Yeah, I think it's hard for me to answer that question with exact numbers. I think what you want to see in general is you want to see something emerging from that that is better than what you're seeing from the drug and monotherapy. You want to see a better benefit-risk emergence emerging or there's no sense going in combo unless there's a subset of patients who are more likely to benefit from combination than they are from monotherapy. I think what we're seeing in combination therapy is maybe more of an artifact of numbers, and that's why we're really excited to get some more combination patients in to see what's going on there, because we'd like to see you know, efficacy at or above what you're seeing in monotherapy and not significant additive toxicity. I think that's overall what we're looking for. So we have not given up on the combo arm by any means. Of the four patients there, we do have a complete response. We have two patients who went out of the study because of toxicity that I believe was reported as related to nivolumab. So, you know, small numbers. Let's get another four, five, six, up to 10 patients in that arm when we can take a look and and see what's there. But, you know, what is really sort of heartening to us is that, you know, you see four to eight patients in monotherapy responding. Those patients, all five patients that responded here are still in response and remaining steady, which is very, very encouraging as well. And, you know, the drug certainly seems to be active in monotherapy, and we've got a little more work to do and a few more patients in the combination side to make, you know, final determination there.
Perfect.
Thanks very much for taking the questions and congrats. Thank you.
And this concludes our question and answer session.
I would like now to turn the conference back over to Scott Smith, President of BioAtla, for any closing remarks.
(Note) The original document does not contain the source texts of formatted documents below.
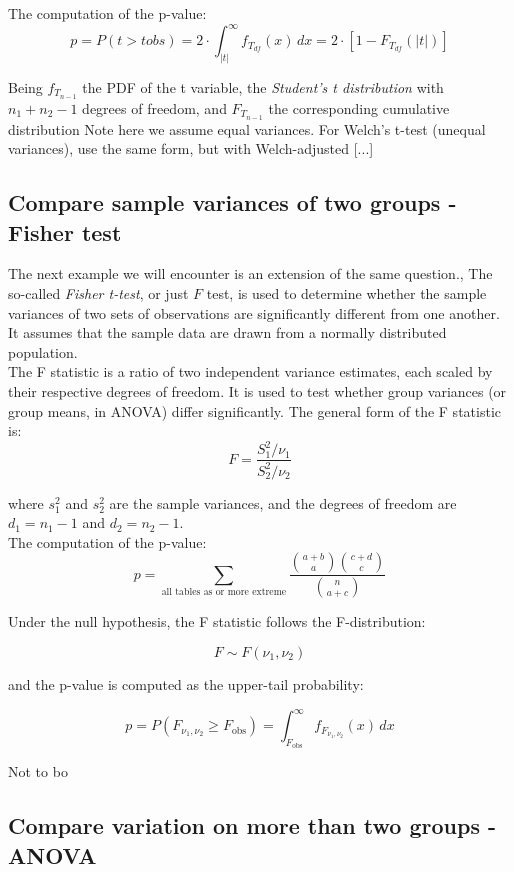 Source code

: \documentclass{book}
\begin{document}
The computation of the p-value:
\[
p = P\left(t > t obs \right) = 2 \cdot \int_{|t|}^{\infty} f_{T_{df}}(x)\,dx = 2 \cdot \left[1 - F_{T_{df}}(|t|)\right]
\]


Being $f_{T_{n-1}}$ the PDF of the t variable, the \textit{Student's t distribution} with $n_1 + n_2 - 1$ degrees of freedom, and $F_{T_{n-1}}$ the corresponding cumulative distribution
Note here we assume equal variances. For Welch’s t-test (unequal variances), use the same form, but with Welch-adjusted [...]

\newpage

\subsection{Compare sample variances of two groups - Fisher test}

The next example we will encounter is an extension of the same question., The so-called \textit{Fisher t-test}, or just $F$ test, is used to determine whether the sample variances of two sets of observations are significantly different from one another. It assumes that the sample data are drawn from a normally distributed population.\\

The F statistic is a ratio of two independent variance estimates, each scaled by their respective degrees of freedom. It is used to test whether group variances (or group means, in ANOVA) differ significantly. The general form of the F statistic is:
\[
F = \frac{S_1^2 / \nu_1}{S_2^2 / \nu_2}
\]

where $s_1^{2}$ and $s_2^{2}$ are the sample variances, and the degrees of freedom are $d_1 = n_1 - 1$ and $d_2 = n_2 - 1$.\\

The computation of the p-value:
\[
p = \sum_{\text{all tables as or more extreme}} \frac{\binom{a+b}{a} \binom{c+d}{c}}{\binom{n}{a+c}}
\]

Under the null hypothesis, the F statistic follows the F-distribution:

\[
F \sim F(\nu_1, \nu_2)
\]

and the p-value is computed as the upper-tail probability:

\[
p = P(F_{\nu_1, \nu_2} \geq F_{\text{obs}}) = \int_{F_{\text{obs}}}^{\infty} f_{F_{\nu_1, \nu_2}}(x)\,dx
\]

Not to bo 

\newpage

\subsection{Compare variation on more than two groups - ANOVA}
\end{document}
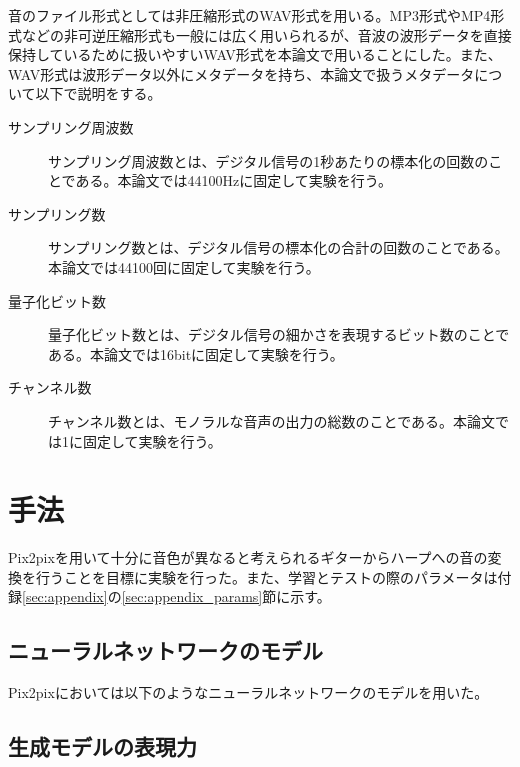 音のファイル形式としては非圧縮形式のWAV形式を用いる。MP3形式やMP4形式などの非可逆圧縮形式も一般には広く用いられるが、音波の波形データを直接保持しているために扱いやすいWAV形式を本論文で用いることにした。また、WAV形式は波形データ以外にメタデータを持ち、本論文で扱うメタデータについて以下で説明をする。

\begin{description}

\item[サンプリング周波数]\mbox{}

サンプリング周波数とは、デジタル信号の1秒あたりの標本化の回数のことである。本論文では44100Hzに固定して実験を行う。

\item[サンプリング数]\mbox{}

サンプリング数とは、デジタル信号の標本化の合計の回数のことである。本論文では44100回に固定して実験を行う。

\item[量子化ビット数]\mbox{}

量子化ビット数とは、デジタル信号の細かさを表現するビット数のことである。本論文では16bitに固定して実験を行う。

\item[チャンネル数]\mbox{}

チャンネル数とは、モノラルな音声の出力の総数のことである。本論文では1に固定して実験を行う。

\end{description}

\section{手法}

Pix2pixを用いて十分に音色が異なると考えられるギターからハープへの音の変換を行うことを目標に実験を行った。また、学習とテストの際のパラメータは付録\ref{sec:appendix}の\ref{sec:appendix_params}節に示す。

\subsection{ニューラルネットワークのモデル}

Pix2pixにおいては以下のようなニューラルネットワークのモデルを用いた。



\subsection{生成モデルの表現力}

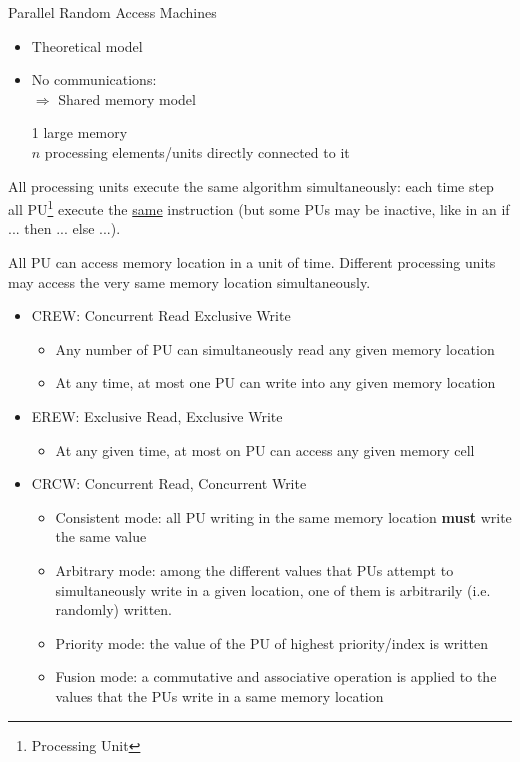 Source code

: Parallel Random Access Machines

\begin{itemize}
\item Theoretical model
\item No communications:\\
$\Rightarrow$ Shared memory model

1 large memory\\
$n$ processing elements/units directly connected to it
\end{itemize}

All processing units execute the same algorithm simultaneously: each time step all PU\footnote{Processing Unit} execute the \underline{same} instruction (but some PUs may be inactive, like in an if ... then ... else ...).


All PU can access memory location in a unit of time. Different processing units may access the very same memory location simultaneously. 

\begin{itemize}
\item CREW: Concurrent Read Exclusive Write
\begin{itemize}
\item  Any number of PU can simultaneously read any given memory location
\item At any time, at most one PU can write into any given memory location
\end{itemize}
\item EREW: Exclusive Read, Exclusive Write
\begin{itemize}
\item At any given time, at most on PU can access any given memory cell
\end{itemize}

\item CRCW: Concurrent Read, Concurrent Write
\begin{itemize}
\item Consistent mode: all PU writing in the same memory location \textbf{must} write the same value
\item Arbitrary mode: among the different values that PUs attempt to simultaneously write in a given location, one of them is arbitrarily (i.e. randomly) written.
\item Priority mode: the value of the PU of highest priority/index is written
\item Fusion mode: a commutative and associative operation is applied to the values that the PUs write in a same memory location
\end{itemize}
\end{itemize}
Yeah, just thank you all very much for your time and attention. We're really proud of the progress that we've made not only from Q2 to Q3, but this whole year. The year started off as a tough year for clinical development from the Omicron COVID-19 perspective, but we fought through that. We remediated, and the pace of clinical development is going very well. The results are going very well. More than anything, I think, when we take a look at the safety and efficacy data, the benefit-risk that's emerging here, at least for 3011, we've got enough patients to make this assessment, you really seem to see the cap technology playing out in the clinic. You see side effect profile, which is very much in line with the idea of using technology to greatly eliminate or to sort of greatly reduce or eliminate on target off tumor toxicity and eliminate some of that baggage that you get with cancer antigens, which are are very promising, but also exist on healthy tissue as well. So we're seeing the CAD technology move forward in the clinic. The execution's been well. We're really excited about moving 3011 into what could be a potential registrational study in UPS, moving forward into part two of the lung study. And we're really excited about next year as well, with 4.2 data coming, CTLA-4 data coming from the phase one, two study there. And also we should be bringing a CAB, EPCAM, CAB CD3 bispecific into the clinic by the end of this year and start dosing that next year. So we should have four candidates in the clinic next year and approximately 10 cancer indications. And we're really excited, not just about 3011, which we're very excited about, but the whole portfolio going forward.
So thank you all very much for your time and attention.
The conference has now concluded. Thank you for attending today's presentation.